* Records for processing

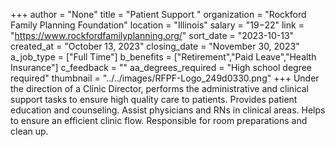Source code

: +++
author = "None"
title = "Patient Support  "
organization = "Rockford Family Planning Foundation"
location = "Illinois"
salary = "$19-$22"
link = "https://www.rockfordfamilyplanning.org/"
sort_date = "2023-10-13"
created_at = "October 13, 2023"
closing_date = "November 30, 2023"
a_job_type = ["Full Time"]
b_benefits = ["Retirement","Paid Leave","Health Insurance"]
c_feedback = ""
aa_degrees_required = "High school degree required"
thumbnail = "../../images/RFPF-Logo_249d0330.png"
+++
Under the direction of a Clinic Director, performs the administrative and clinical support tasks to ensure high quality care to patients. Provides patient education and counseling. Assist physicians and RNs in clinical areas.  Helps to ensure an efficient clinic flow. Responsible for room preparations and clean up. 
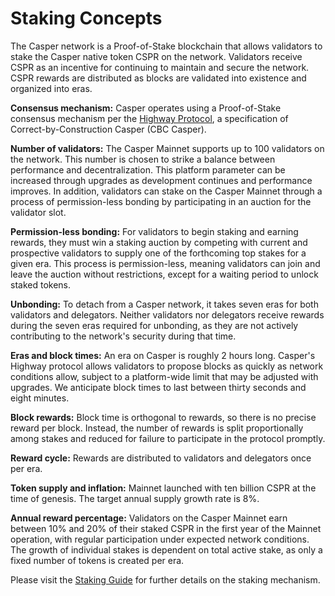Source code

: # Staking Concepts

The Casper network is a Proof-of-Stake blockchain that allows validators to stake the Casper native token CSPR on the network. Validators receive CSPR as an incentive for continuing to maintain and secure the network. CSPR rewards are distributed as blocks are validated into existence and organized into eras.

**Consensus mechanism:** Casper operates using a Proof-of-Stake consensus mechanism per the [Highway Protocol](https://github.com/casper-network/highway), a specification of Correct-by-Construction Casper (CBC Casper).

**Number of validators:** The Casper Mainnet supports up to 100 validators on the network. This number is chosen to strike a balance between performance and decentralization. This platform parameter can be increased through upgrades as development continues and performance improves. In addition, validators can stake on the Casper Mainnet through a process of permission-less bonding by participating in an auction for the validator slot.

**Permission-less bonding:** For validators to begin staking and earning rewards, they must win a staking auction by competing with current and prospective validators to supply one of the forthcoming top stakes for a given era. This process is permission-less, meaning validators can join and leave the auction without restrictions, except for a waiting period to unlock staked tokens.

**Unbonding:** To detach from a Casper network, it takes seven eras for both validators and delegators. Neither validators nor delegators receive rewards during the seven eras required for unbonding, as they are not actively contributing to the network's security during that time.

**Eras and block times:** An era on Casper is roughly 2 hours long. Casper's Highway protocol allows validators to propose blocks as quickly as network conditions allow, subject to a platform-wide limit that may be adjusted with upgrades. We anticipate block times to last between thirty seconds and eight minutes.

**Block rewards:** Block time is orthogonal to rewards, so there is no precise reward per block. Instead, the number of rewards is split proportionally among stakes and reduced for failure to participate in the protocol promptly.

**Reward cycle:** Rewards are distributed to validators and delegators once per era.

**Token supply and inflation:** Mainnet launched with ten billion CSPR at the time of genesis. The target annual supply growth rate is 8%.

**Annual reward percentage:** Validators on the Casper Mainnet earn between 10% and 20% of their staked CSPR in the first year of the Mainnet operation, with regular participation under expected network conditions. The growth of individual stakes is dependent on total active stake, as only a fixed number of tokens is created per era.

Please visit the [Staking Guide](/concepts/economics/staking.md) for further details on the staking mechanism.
...
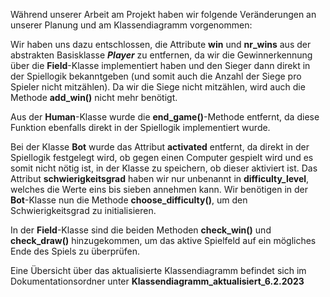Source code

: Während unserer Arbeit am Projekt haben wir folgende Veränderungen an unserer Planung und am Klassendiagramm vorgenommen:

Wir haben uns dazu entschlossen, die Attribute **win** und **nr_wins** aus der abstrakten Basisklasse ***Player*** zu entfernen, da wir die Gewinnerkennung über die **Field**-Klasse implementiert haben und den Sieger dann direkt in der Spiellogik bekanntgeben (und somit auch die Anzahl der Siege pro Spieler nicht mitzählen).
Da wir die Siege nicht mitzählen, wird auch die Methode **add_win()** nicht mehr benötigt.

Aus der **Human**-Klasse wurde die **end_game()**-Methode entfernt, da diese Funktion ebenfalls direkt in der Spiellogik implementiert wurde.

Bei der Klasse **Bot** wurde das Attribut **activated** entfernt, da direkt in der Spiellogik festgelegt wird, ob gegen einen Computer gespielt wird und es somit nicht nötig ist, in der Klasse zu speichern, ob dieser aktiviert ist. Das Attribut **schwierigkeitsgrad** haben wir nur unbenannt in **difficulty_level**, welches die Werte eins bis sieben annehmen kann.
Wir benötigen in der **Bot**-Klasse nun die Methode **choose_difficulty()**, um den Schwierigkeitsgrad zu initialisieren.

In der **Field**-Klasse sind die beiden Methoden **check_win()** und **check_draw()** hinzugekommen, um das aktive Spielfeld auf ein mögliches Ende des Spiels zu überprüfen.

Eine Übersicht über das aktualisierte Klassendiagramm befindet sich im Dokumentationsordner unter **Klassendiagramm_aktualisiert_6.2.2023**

* Task details
Look for the word "Klassendiagramm" in the listing above, and copy every line where you find it.

* Solution to the problem
: Während unserer Arbeit am Projekt haben wir folgende Veränderungen an unserer Planung und am Klassendiagramm vorgenommen:
Eine Übersicht über das aktualisierte Klassendiagramm befindet sich im Dokumentationsordner unter **Klassendiagramm_aktualisiert_6.2.2023**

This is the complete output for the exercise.